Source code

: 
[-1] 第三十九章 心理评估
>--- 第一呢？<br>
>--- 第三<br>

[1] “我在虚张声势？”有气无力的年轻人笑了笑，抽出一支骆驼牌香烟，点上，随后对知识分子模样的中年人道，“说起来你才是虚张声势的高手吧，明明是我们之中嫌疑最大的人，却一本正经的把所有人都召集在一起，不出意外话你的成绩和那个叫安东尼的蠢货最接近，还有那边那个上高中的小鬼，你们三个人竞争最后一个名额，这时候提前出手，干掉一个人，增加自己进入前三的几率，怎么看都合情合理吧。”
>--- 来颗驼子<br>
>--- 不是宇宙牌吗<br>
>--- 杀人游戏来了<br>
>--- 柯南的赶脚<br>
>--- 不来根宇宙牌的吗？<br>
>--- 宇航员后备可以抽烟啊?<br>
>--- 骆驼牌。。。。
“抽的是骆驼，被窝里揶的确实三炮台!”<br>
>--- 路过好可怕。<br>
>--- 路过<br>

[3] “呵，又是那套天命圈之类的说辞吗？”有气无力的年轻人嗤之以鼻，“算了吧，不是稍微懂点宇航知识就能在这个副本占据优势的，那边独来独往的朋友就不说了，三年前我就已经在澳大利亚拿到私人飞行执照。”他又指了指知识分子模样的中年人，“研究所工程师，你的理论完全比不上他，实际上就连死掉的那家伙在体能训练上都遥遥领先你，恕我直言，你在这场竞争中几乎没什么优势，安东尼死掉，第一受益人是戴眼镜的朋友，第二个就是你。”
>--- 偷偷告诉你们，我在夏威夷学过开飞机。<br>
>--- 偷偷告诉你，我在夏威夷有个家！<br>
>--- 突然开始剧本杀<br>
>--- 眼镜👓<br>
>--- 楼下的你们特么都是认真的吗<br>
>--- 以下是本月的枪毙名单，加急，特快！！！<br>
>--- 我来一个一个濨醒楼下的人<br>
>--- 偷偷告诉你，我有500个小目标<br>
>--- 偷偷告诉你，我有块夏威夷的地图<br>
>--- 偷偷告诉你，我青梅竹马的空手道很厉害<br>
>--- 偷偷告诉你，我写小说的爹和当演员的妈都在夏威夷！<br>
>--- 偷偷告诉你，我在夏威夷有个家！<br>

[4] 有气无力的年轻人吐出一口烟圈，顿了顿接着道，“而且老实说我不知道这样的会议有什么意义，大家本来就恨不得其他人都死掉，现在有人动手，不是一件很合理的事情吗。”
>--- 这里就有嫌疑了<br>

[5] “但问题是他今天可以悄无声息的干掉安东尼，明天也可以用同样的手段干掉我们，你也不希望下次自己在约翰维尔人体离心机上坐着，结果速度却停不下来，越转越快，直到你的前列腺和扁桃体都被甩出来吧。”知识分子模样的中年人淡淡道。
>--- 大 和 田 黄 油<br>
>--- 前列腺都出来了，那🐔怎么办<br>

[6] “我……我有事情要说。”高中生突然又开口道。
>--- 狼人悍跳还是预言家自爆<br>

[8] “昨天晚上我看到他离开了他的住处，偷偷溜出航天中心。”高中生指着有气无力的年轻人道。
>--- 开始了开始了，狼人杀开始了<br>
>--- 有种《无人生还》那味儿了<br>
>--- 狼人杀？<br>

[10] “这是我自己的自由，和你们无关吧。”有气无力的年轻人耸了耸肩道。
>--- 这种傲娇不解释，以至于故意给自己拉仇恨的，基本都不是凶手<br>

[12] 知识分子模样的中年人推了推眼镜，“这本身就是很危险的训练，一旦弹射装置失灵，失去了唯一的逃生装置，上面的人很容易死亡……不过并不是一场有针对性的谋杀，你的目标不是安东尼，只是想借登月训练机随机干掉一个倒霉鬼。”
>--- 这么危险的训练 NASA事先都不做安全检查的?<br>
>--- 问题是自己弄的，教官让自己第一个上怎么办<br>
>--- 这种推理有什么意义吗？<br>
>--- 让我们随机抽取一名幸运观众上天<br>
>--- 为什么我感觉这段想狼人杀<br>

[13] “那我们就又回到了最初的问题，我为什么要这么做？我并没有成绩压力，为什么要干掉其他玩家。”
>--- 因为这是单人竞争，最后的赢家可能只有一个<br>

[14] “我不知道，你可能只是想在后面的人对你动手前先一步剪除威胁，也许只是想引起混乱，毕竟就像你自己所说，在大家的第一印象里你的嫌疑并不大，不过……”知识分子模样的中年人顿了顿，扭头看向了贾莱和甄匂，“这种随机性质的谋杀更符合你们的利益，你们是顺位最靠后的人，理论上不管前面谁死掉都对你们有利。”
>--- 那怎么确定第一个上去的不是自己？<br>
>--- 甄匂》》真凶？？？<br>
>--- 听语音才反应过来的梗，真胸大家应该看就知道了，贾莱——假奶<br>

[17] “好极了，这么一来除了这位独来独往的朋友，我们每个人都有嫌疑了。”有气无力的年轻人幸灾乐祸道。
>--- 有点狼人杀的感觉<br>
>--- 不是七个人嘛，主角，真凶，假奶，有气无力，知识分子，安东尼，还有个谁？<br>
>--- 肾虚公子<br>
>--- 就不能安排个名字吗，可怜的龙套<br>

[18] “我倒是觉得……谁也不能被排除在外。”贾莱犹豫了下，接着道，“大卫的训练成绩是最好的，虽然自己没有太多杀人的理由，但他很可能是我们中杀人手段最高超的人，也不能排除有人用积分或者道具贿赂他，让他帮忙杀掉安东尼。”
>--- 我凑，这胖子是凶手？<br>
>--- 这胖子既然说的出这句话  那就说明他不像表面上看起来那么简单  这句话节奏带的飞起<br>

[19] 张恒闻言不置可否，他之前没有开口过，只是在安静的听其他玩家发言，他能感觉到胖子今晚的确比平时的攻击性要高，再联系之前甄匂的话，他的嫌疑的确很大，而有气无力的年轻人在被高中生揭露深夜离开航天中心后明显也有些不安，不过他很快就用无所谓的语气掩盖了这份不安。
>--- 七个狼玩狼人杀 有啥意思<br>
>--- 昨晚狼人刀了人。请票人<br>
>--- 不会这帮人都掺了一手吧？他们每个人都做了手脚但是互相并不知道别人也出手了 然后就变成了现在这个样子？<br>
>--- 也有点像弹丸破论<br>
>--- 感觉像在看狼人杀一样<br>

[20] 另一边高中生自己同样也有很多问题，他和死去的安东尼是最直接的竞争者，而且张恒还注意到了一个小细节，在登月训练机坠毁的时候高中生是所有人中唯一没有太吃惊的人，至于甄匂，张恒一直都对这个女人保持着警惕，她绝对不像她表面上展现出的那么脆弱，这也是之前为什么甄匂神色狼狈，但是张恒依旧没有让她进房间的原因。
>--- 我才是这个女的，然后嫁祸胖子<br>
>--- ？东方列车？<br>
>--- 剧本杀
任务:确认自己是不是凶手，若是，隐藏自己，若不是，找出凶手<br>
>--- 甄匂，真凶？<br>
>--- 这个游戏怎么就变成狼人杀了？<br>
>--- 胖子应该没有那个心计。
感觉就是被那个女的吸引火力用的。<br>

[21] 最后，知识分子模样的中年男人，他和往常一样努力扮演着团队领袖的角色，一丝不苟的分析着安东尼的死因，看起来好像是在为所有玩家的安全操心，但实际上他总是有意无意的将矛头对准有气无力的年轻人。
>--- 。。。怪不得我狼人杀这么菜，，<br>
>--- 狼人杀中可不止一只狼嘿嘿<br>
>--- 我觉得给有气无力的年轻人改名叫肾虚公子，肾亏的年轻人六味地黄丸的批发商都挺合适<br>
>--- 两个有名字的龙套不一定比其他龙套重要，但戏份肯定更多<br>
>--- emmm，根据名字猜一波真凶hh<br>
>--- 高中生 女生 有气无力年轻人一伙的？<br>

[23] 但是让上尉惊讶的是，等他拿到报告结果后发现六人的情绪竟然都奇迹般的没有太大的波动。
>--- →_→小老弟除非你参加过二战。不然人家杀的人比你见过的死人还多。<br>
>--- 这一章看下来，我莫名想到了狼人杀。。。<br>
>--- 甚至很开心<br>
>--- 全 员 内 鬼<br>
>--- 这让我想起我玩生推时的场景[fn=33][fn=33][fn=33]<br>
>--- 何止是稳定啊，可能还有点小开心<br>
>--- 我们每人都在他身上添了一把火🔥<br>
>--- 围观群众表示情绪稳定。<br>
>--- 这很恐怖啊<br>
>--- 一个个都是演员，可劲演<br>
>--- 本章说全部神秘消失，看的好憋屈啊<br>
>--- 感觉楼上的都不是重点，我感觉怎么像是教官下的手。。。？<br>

** ACTIVITY **
Give again exactly, and only, the lines above starting at the one with "[21] 最后，知识分子模样" and ending at the one with "[23] 但是让上尉惊讶的是".

** EXERCISE SOLUTION **
[21] 最后，知识分子模样的中年男人，他和往常一样努力扮演着团队领袖的角色，一丝不苟的分析着安东尼的死因，看起来好像是在为所有玩家的安全操心，但实际上他总是有意无意的将矛头对准有气无力的年轻人。
>--- 。。。怪不得我狼人杀这么菜，，<br>
>--- 狼人杀中可不止一只狼嘿嘿<br>
>--- 我觉得给有气无力的年轻人改名叫肾虚公子，肾亏的年轻人六味地黄丸的批发商都挺合适<br>
>--- 两个有名字的龙套不一定比其他龙套重要，但戏份肯定更多<br>
>--- emmm，根据名字猜一波真凶hh<br>
>--- 高中生 女生 有气无力年轻人一伙的？<br>

[23] 但是让上尉惊讶的是，等他拿到报告结果后发现六人的情绪竟然都奇迹般的没有太大的波动。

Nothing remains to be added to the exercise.